Cette collaboration est donc prévue et le comité de concertation qui se réunit régulièrement, au moins une fois par an, émet un avis concernant les modalités de répartition des panneaux d'affichage, le calendrier et la coordination des campagnes, ainsi que sur le thème des campagnes elles-mêmes, fixé en accord avec l'IBSR.

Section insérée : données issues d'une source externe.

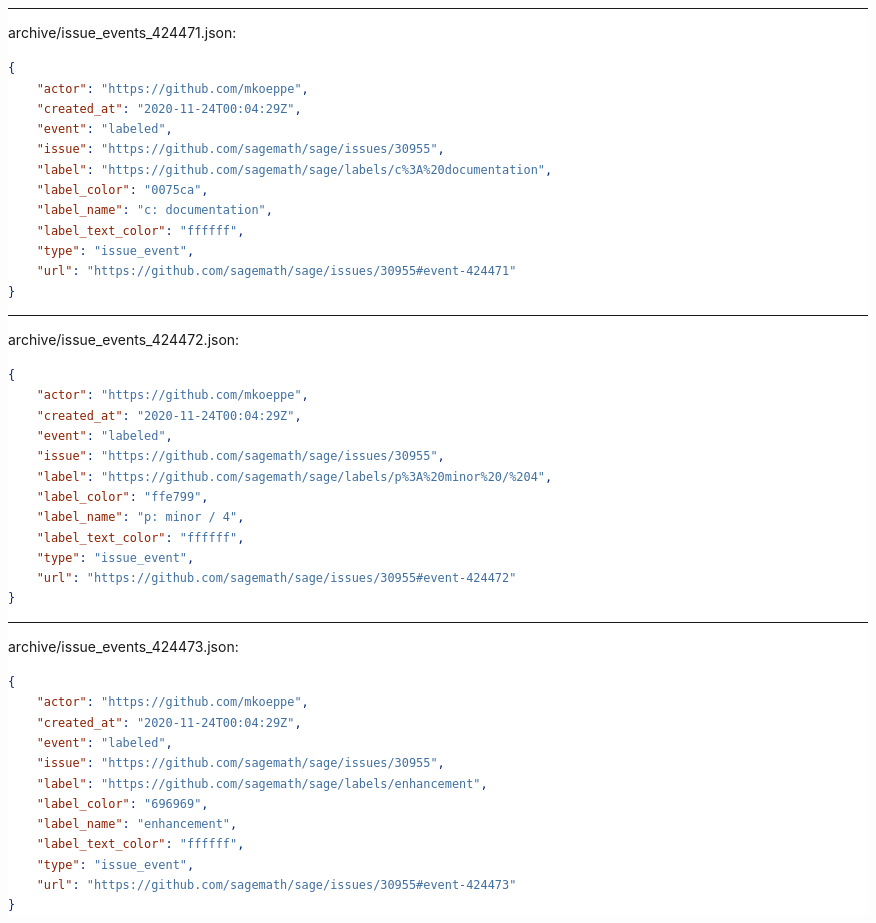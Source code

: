 

---

archive/issue_events_424471.json:
```json
{
    "actor": "https://github.com/mkoeppe",
    "created_at": "2020-11-24T00:04:29Z",
    "event": "labeled",
    "issue": "https://github.com/sagemath/sage/issues/30955",
    "label": "https://github.com/sagemath/sage/labels/c%3A%20documentation",
    "label_color": "0075ca",
    "label_name": "c: documentation",
    "label_text_color": "ffffff",
    "type": "issue_event",
    "url": "https://github.com/sagemath/sage/issues/30955#event-424471"
}
```



---

archive/issue_events_424472.json:
```json
{
    "actor": "https://github.com/mkoeppe",
    "created_at": "2020-11-24T00:04:29Z",
    "event": "labeled",
    "issue": "https://github.com/sagemath/sage/issues/30955",
    "label": "https://github.com/sagemath/sage/labels/p%3A%20minor%20/%204",
    "label_color": "ffe799",
    "label_name": "p: minor / 4",
    "label_text_color": "ffffff",
    "type": "issue_event",
    "url": "https://github.com/sagemath/sage/issues/30955#event-424472"
}
```



---

archive/issue_events_424473.json:
```json
{
    "actor": "https://github.com/mkoeppe",
    "created_at": "2020-11-24T00:04:29Z",
    "event": "labeled",
    "issue": "https://github.com/sagemath/sage/issues/30955",
    "label": "https://github.com/sagemath/sage/labels/enhancement",
    "label_color": "696969",
    "label_name": "enhancement",
    "label_text_color": "ffffff",
    "type": "issue_event",
    "url": "https://github.com/sagemath/sage/issues/30955#event-424473"
}
```
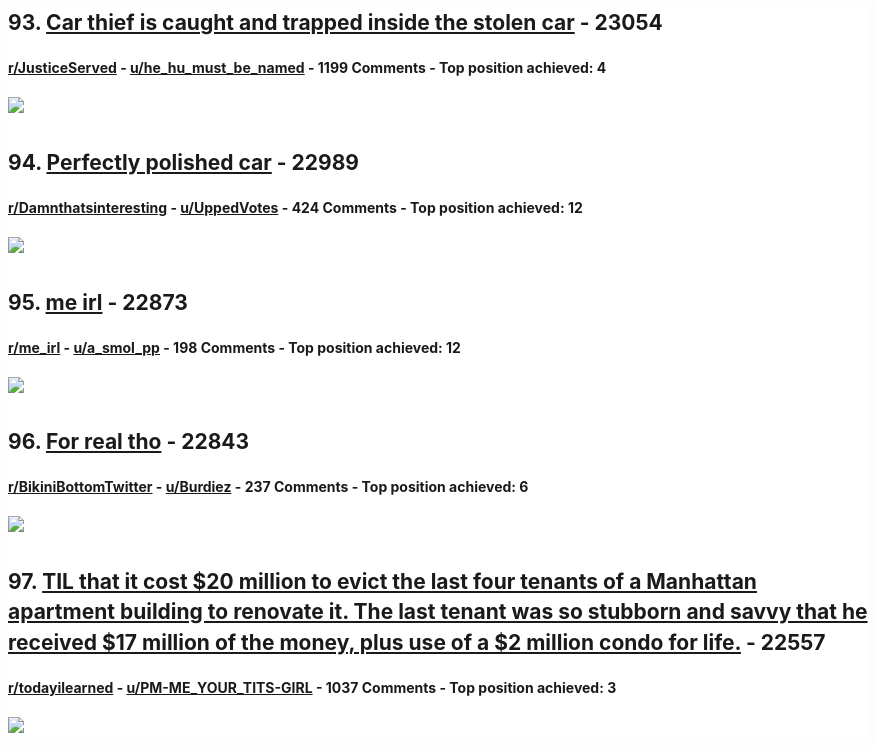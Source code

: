 ## 93. [Car thief is caught and trapped inside the stolen car](http://reddit.com/r/JusticeServed/comments/bah90e/car_thief_is_caught_and_trapped_inside_the_stolen/) - 23054
#### [r/JusticeServed](http://reddit.com/r/JusticeServed) - [u/he_hu_must_be_named](http://reddit.com/u/he_hu_must_be_named) - 1199 Comments - Top position achieved: 4

<a href="https://v.redd.it/6l8b5w1ezuq21"><img src="https://b.thumbs.redditmedia.com/zJyRVZRJFUBaVvGfdYPOpw02ey4dRupe-cjJNECNLow.jpg"></img></a>

## 94. [Perfectly polished car](http://reddit.com/r/Damnthatsinteresting/comments/babwsq/perfectly_polished_car/) - 22989
#### [r/Damnthatsinteresting](http://reddit.com/r/Damnthatsinteresting) - [u/UppedVotes](http://reddit.com/u/UppedVotes) - 424 Comments - Top position achieved: 12

<a href="https://i.redd.it/zenp32ql9qq21.jpg"><img src="https://a.thumbs.redditmedia.com/snwgTs0-7lSdc3K2DV6kEFM7r6mfh9x-Fj2CHeFRuK8.jpg"></img></a>

## 95. [me irl](http://reddit.com/r/me_irl/comments/bafpt4/me_irl/) - 22873
#### [r/me_irl](http://reddit.com/r/me_irl) - [u/a_smol_pp](http://reddit.com/u/a_smol_pp) - 198 Comments - Top position achieved: 12

<a href="https://i.redd.it/aq8sstln4uq21.jpg"><img src="https://b.thumbs.redditmedia.com/bR2MI8yE-jwLGk95knGtr_7ldl8wbWSEVQ0MRGowojA.jpg"></img></a>

## 96. [For real tho](http://reddit.com/r/BikiniBottomTwitter/comments/bae0el/for_real_tho/) - 22843
#### [r/BikiniBottomTwitter](http://reddit.com/r/BikiniBottomTwitter) - [u/Burdiez](http://reddit.com/u/Burdiez) - 237 Comments - Top position achieved: 6

<a href="https://i.redd.it/3xbv28mkpsq21.jpg"><img src="https://b.thumbs.redditmedia.com/OehSggkwAJ6_DQl5wpDDqiSnhqtn2ph_aEDmgU3vQnM.jpg"></img></a>

## 97. [TIL that it cost $20 million to evict the last four tenants of a Manhattan apartment building to renovate it. The last tenant was so stubborn and savvy that he received $17 million of the money, plus use of a $2 million condo for life.](http://reddit.com/r/todayilearned/comments/bamioh/til_that_it_cost_20_million_to_evict_the_last/) - 22557
#### [r/todayilearned](http://reddit.com/r/todayilearned) - [u/PM-ME_YOUR_TITS-GIRL](http://reddit.com/u/PM-ME_YOUR_TITS-GIRL) - 1037 Comments - Top position achieved: 3

<a href="https://nypost.com/2014/03/02/hotel-hermit-got-17m-to-make-way-for-15-central-park-west/"><img src="https://b.thumbs.redditmedia.com/90_T9FmiR1-Kzq_JPyWYjprmYn1s95YNYpIi5aaAx5o.jpg"></img></a>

Les compagnies d'assurances sont en effet les principaux sponsors de l'IBSR et sont très sensibles à tout ce qui touche à la sécurité routière. Leur collaboration s'étend d'ailleurs bien au-delà des campagnes d'affichage. Ce partenariat permet à l'IBSR de lancer de grandes campagnes multimédias, visant à informer et sensibiliser tous les usagers de la route, ce que, je pense, personne ici ne conteste. En effet, ce que l'on peut espérer en ce qui concerne le changement de comportement ne peut se produire que par des campagnes répétées permettant d'appuyer le message.
Je ne dispose pas ici du montant précis en jeu. Je peux vous le communiquer par écrit. Je souligne qu'il y a chaque fois appels d'offres, que les compagnies sont diversifiées et qu'en fonction des dossiers et des thèmes, le comité de concertation décide de déroger à la règle afin de permettre le financement de campagnes importantes en termes de sécurité routière.
M. Philippe Monfils (PRL-FDF-MCC). - Il s'agissait d'une question d'actualité et il est évident que la ministre ne devait pas communiquer de chiffres ici.
En ce qui concerne la démarche politique, je trouve parfaitement inacceptable ce type d'attitude. C'est de la pure hypocrisie de dire que l'on peut autoriser l'intervention d'une firme privée pour autant que son logo n'excède pas un huitième de l'affiche.
Je ne sais pas si madame Durant se promène sur les autoroutes. Moi, je parcours quotidiennement l'autoroute Liège - Bruxelles et je constate qu'il s'agit d'affiches où on ne voit que le logo AP, le reste étant un embrouillamini épouvantable de quelques voitures qui se croisent. Le slogan est vague et pratiquement illisible. Il est donc manifeste qu'il s'agit incontestablement d'une démarche commerciale, ce qui est scandaleux dans la mesure où cette pratique est interdite, sauf dérogation, pour le service public. Personne n'a pensé en 1956 que cette dérogation allait permettre de faire de la publicité pour des compagnies d'assurances. C'est totalement inacceptable ! Je constate donc que l'écologie s'arrête aux bornes de l'intérêt commercial !
Mme Isabelle Durant, vice-première ministre et ministre de la Mobilité et des Transports. - Je pense, au contraire, que ce partenariat avec les compagnies d'assurances, avec lesquelles l'IBSR travaille régulièrement, permet d'accroître le soutien de campagnes massives et importantes que d'aucuns, ici, souhaitent d'ailleurs voir amplifiées. J'estime que les règles sont respectées. La dérogation est permise et les compagnies d'assurances travaillent en étroite relation avec l'IBSR, non seulement sur les campagnes mais aussi dans d'autres domaines, comme la modulation des primes d'assurances en fonction de certaines attitudes, notamment pour les jeunes. Je pense que ce travail doit être réalisé conjointement.
Cela n'a rien de commercial mais permet de donner une valeur ajoutée en termes financiers et de diffuser une masse plus importante de messages en matière de sécurité routière. Je ne puis, en aucun cas, partager votre avis.
M. Philippe Monfils (PRL-FDF-MCC). - Ce sont des campagnes publicitaires maquillées, diffusées sous le couvert d'un service public. Pour le reste, nous aurons l'occasion, madame la ministre, de vous interpeller sur votre politique de mobilité, en ce compris l'attitude à l'égard des compagnies d'assurances.